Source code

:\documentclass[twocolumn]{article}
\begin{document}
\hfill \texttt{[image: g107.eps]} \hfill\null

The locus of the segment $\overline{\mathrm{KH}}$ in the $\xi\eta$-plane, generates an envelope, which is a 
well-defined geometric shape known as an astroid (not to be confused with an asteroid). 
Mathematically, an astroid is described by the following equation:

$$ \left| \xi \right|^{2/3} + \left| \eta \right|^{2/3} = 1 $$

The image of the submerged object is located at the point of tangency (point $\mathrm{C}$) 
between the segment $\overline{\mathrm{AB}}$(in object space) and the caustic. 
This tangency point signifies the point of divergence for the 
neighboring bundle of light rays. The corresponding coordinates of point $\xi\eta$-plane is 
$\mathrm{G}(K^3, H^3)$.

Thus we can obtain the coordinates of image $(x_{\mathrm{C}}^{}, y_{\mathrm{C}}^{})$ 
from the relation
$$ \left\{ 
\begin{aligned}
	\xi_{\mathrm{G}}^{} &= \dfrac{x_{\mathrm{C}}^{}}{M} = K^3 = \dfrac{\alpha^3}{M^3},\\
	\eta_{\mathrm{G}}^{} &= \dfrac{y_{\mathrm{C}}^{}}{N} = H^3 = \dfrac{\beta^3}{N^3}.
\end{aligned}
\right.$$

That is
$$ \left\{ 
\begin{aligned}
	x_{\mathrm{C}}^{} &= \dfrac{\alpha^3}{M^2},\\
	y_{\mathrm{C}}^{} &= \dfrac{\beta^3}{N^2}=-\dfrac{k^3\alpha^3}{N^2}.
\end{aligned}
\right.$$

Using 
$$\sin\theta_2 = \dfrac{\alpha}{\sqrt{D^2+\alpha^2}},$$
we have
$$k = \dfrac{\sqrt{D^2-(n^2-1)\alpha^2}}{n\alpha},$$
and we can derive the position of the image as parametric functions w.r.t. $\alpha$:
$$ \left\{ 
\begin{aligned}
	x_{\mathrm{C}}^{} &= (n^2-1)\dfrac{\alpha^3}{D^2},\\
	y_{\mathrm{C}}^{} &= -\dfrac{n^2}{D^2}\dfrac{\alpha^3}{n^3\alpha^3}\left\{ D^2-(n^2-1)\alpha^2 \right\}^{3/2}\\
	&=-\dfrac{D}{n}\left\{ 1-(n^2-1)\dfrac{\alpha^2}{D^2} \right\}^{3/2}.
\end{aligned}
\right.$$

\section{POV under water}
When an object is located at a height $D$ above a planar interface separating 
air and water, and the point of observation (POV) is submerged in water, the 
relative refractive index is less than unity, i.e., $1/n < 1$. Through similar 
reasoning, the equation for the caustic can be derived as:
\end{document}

**EXERCISE INSTRUCTIONS:**
Nothing beyond a number is expected: count the lines of the material that hold the string "beta".

**EXERCISE OUTPUT:**
2